En un épais volume de près de cinq cents pages, quatorze nouvelles et un bref roman. Parmi ces œuvres, des textes qui ont marqué des générations d’auteurs et de lecteurs, et ont eu une influence considérable sur l’évolution du genre.



Des textes mémorables, quelques œuvres secondaires

Les Dieux de Bal-Sagoth
Là où n’importe quel autre écrivain de l’époque aurait fait un roman, là où n’importe quel auteur contemporain aurait dilué ses ingrédients en une bonne poignée de trilogies, Howard condense un matériau très riche en une simple nouvelle. Affrontement maritime en pleine tempête, naufrage, légendes millénaires, monstres, conquête d’un royaume, combats singuliers, malédictions, hypnoses, souterrains, idoles, complots, traîtrises, tous les ingrédients du genre sont convoqués en une succession frénétique pour s’achever, au terme de la chute d’un empire dans le sang et les flammes, sur un constat désabusé qui n’est pas rare dans les récits howardiens : “Je suis le roi Turlogh de Bal-Sagoth et mon empire se dissout dans le ciel matinal. Ce en quoi il est comme tous les empires du monde, fait de rêves, de fantômes et de fumée.

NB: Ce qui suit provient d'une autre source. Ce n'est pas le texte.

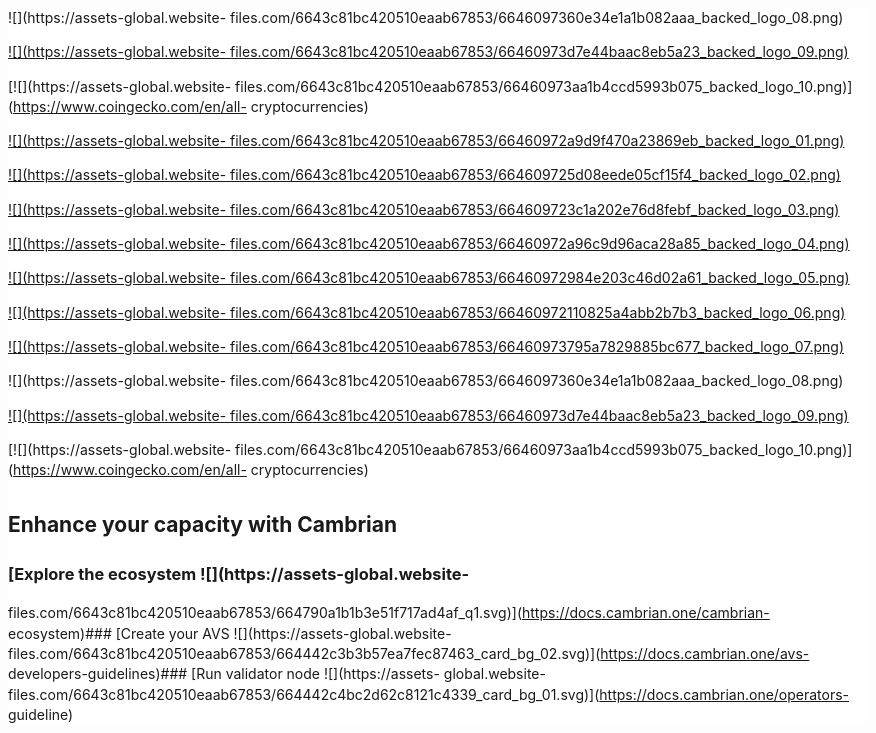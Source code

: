 ![](https://assets-global.website-
files.com/6643c81bc420510eaab67853/6646097360e34e1a1b082aaa_backed_logo_08.png)

[![](https://assets-global.website-
files.com/6643c81bc420510eaab67853/66460973d7e44baac8eb5a23_backed_logo_09.png)](https://twitter.com/Austin_Federa)

[![](https://assets-global.website-
files.com/6643c81bc420510eaab67853/66460973aa1b4ccd5993b075_backed_logo_10.png)](https://www.coingecko.com/en/all-
cryptocurrencies)

[![](https://assets-global.website-
files.com/6643c81bc420510eaab67853/66460972a9d9f470a23869eb_backed_logo_01.png)](https://www.anagram.xyz/)

[![](https://assets-global.website-
files.com/6643c81bc420510eaab67853/664609725d08eede05cf15f4_backed_logo_02.png)](https://www.nomadcapital.io/)

[![](https://assets-global.website-
files.com/6643c81bc420510eaab67853/664609723c1a202e76d8febf_backed_logo_03.png)](https://bitscale.vc/)

[![](https://assets-global.website-
files.com/6643c81bc420510eaab67853/66460972a96c9d96aca28a85_backed_logo_04.png)](https://www.orca.so/)

[![](https://assets-global.website-
files.com/6643c81bc420510eaab67853/66460972984e203c46d02a61_backed_logo_05.png)](https://www.mechanism.capital/)

[![](https://assets-global.website-
files.com/6643c81bc420510eaab67853/66460972110825a4abb2b7b3_backed_logo_06.png)](https://www.edessa.capital/)

[![](https://assets-global.website-
files.com/6643c81bc420510eaab67853/66460973795a7829885bc677_backed_logo_07.png)](https://squads.so/)

![](https://assets-global.website-
files.com/6643c81bc420510eaab67853/6646097360e34e1a1b082aaa_backed_logo_08.png)

[![](https://assets-global.website-
files.com/6643c81bc420510eaab67853/66460973d7e44baac8eb5a23_backed_logo_09.png)](https://twitter.com/Austin_Federa)

[![](https://assets-global.website-
files.com/6643c81bc420510eaab67853/66460973aa1b4ccd5993b075_backed_logo_10.png)](https://www.coingecko.com/en/all-
cryptocurrencies)

## Enhance your capacity with Cambrian

### [Explore the ecosystem ![](https://assets-global.website-
files.com/6643c81bc420510eaab67853/664790a1b1b3e51f717ad4af_q1.svg)](https://docs.cambrian.one/cambrian-
ecosystem)### [Create your AVS ![](https://assets-global.website-
files.com/6643c81bc420510eaab67853/664442c3b3b57ea7fec87463_card_bg_02.svg)](https://docs.cambrian.one/avs-
developers-guidelines)### [Run validator node ![](https://assets-
global.website-
files.com/6643c81bc420510eaab67853/664442c4bc2d62c8121c4339_card_bg_01.svg)](https://docs.cambrian.one/operators-
guideline)
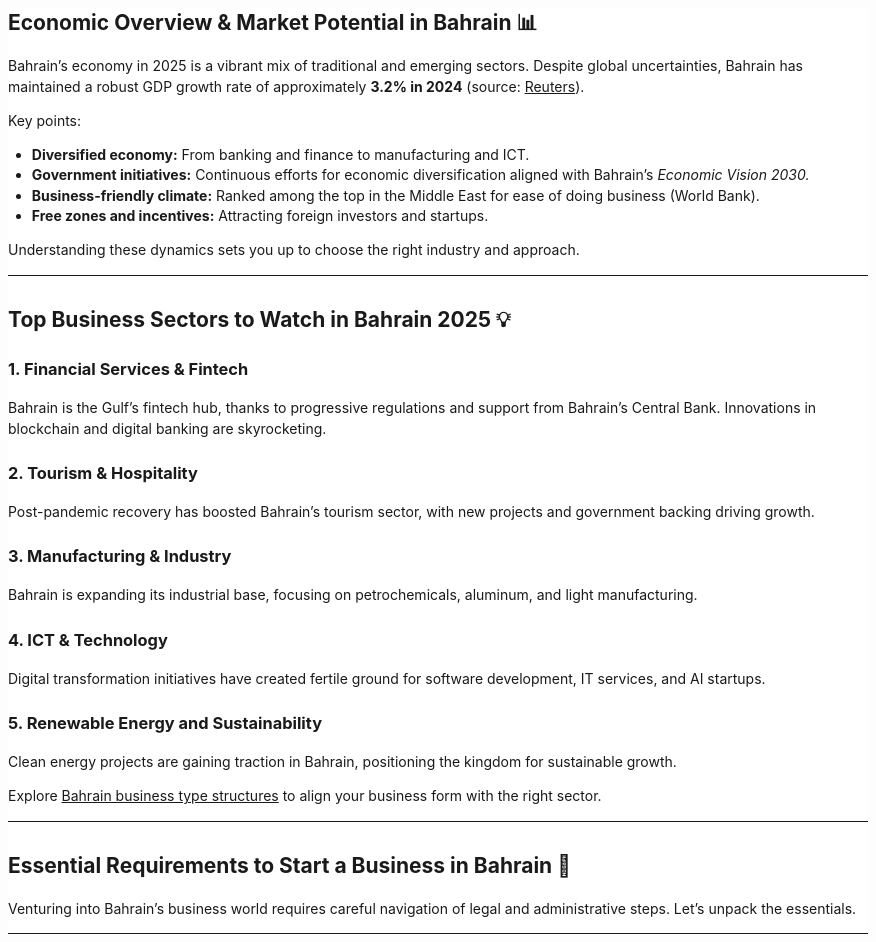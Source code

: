 ## Economic Overview & Market Potential in Bahrain 📊

Bahrain’s economy in 2025 is a vibrant mix of traditional and emerging sectors. Despite global uncertainties, Bahrain has maintained a robust GDP growth rate of approximately **3.2% in 2024** (source: [Reuters](https://www.reuters.com/)).

Key points:

- **Diversified economy:** From banking and finance to manufacturing and ICT.
- **Government initiatives:** Continuous efforts for economic diversification aligned with Bahrain’s *Economic Vision 2030.*
- **Business-friendly climate:** Ranked among the top in the Middle East for ease of doing business (World Bank).
- **Free zones and incentives:** Attracting foreign investors and startups.

Understanding these dynamics sets you up to choose the right industry and approach.

---

## Top Business Sectors to Watch in Bahrain 2025 💡

### 1. Financial Services & Fintech  
Bahrain is the Gulf’s fintech hub, thanks to progressive regulations and support from Bahrain’s Central Bank. Innovations in blockchain and digital banking are skyrocketing.  

### 2. Tourism & Hospitality  
Post-pandemic recovery has boosted Bahrain’s tourism sector, with new projects and government backing driving growth.

### 3. Manufacturing & Industry  
Bahrain is expanding its industrial base, focusing on petrochemicals, aluminum, and light manufacturing.

### 4. ICT & Technology  
Digital transformation initiatives have created fertile ground for software development, IT services, and AI startups.

### 5. Renewable Energy and Sustainability  
Clean energy projects are gaining traction in Bahrain, positioning the kingdom for sustainable growth.

Explore [Bahrain business type structures](https://keylinkbh.com/bahrain-business-type-structures/) to align your business form with the right sector.

---

## Essential Requirements to Start a Business in Bahrain 📝

Venturing into Bahrain’s business world requires careful navigation of legal and administrative steps. Let’s unpack the essentials.

---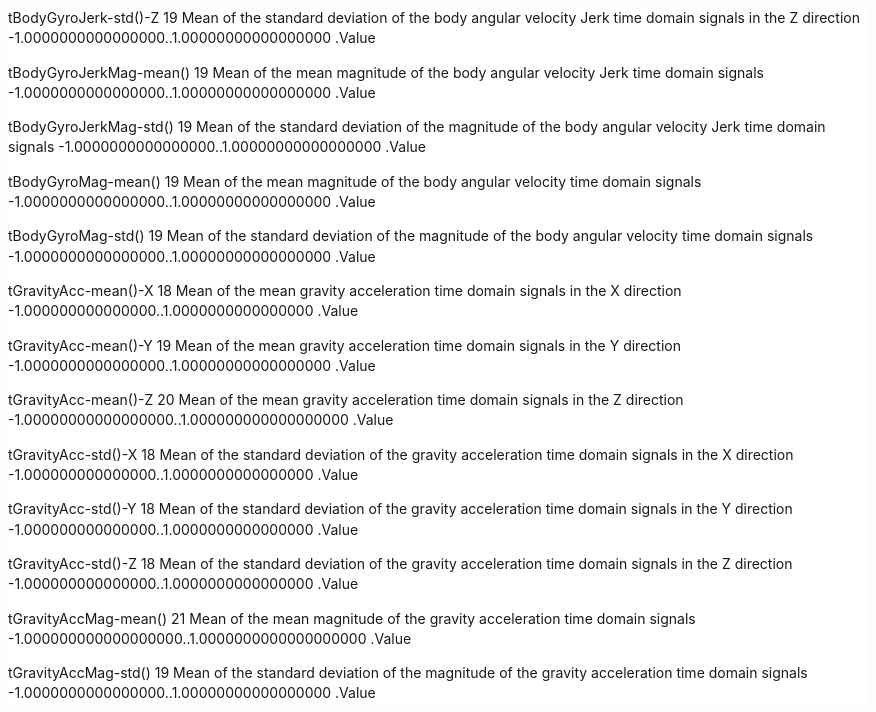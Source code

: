 tBodyGyroJerk-std()-Z         19
    Mean of the standard deviation of the body angular velocity Jerk time domain signals in the Z direction
                              -1.0000000000000000..1.00000000000000000 .Value

tBodyGyroJerkMag-mean()       19
    Mean of the mean magnitude of the body angular velocity Jerk time domain signals
                              -1.0000000000000000..1.00000000000000000 .Value

tBodyGyroJerkMag-std()        19
    Mean of the standard deviation of the magnitude of the body angular velocity Jerk time domain signals
                              -1.0000000000000000..1.00000000000000000 .Value

tBodyGyroMag-mean()           19
    Mean of the mean magnitude of the body angular velocity time domain signals
                              -1.0000000000000000..1.00000000000000000 .Value

tBodyGyroMag-std()            19
    Mean of the standard deviation of the magnitude of the body angular velocity time domain signals
                              -1.0000000000000000..1.00000000000000000 .Value

tGravityAcc-mean()-X          18
    Mean of the mean gravity acceleration time domain signals in the X direction
                              -1.000000000000000..1.0000000000000000 .Value

tGravityAcc-mean()-Y          19
    Mean of the mean gravity acceleration time domain signals in the Y direction
                              -1.0000000000000000..1.00000000000000000 .Value

tGravityAcc-mean()-Z          20
    Mean of the mean gravity acceleration time domain signals in the Z direction
                              -1.00000000000000000..1.000000000000000000 .Value

tGravityAcc-std()-X           18
    Mean of the standard deviation of the gravity acceleration time domain signals in the X direction
                              -1.000000000000000..1.0000000000000000 .Value

tGravityAcc-std()-Y           18
    Mean of the standard deviation of the gravity acceleration time domain signals in the Y direction
                              -1.000000000000000..1.0000000000000000 .Value

tGravityAcc-std()-Z           18
    Mean of the standard deviation of the gravity acceleration time domain signals in the Z direction
                              -1.000000000000000..1.0000000000000000 .Value

tGravityAccMag-mean()         21
    Mean of the mean magnitude of the gravity acceleration time domain signals
                              -1.000000000000000000..1.0000000000000000000 .Value

tGravityAccMag-std()          19
    Mean of the standard deviation of the magnitude of the gravity acceleration time domain signals
                              -1.0000000000000000..1.00000000000000000 .Value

Le Crépuscule du Dieu Gris
Récit essentiellement historique dont la trame fantastique demeure assez mince et se rapproche plutôt du domaine mythologique, “Le crépuscule du Dieu Gris” relate la Bataille de Clontarf, qui opposa au début du onzième siècle les tribus celtes aux aventuriers nordiques. Épique et frénétique, succession de scènes de combat échevelées et grandioses, “Le crépuscule du Dieu Gris” compose, dans les hurlements des hommes et le fracas de l’acier, un de ces maelströms de férocité, de sang et de fureur guerrière dont Howard a le secret.

Lance et croc
On fera concernant ce texte de fiction préhistorique la même remarque que pour “Le Moment suprême” : il n’a pas réellement sa place dans un volume consacré aux récits de fantasy et d’horreur. Tout comme “Le Moment suprême”, il n’est à considérer que comme une curiosité, une de ces nouvelles comme pouvaient en écrire à la chaîne les auteurs sans talent particulier qui trouvaient dans les pulps de l’époque des débouchés pour les récits de genre.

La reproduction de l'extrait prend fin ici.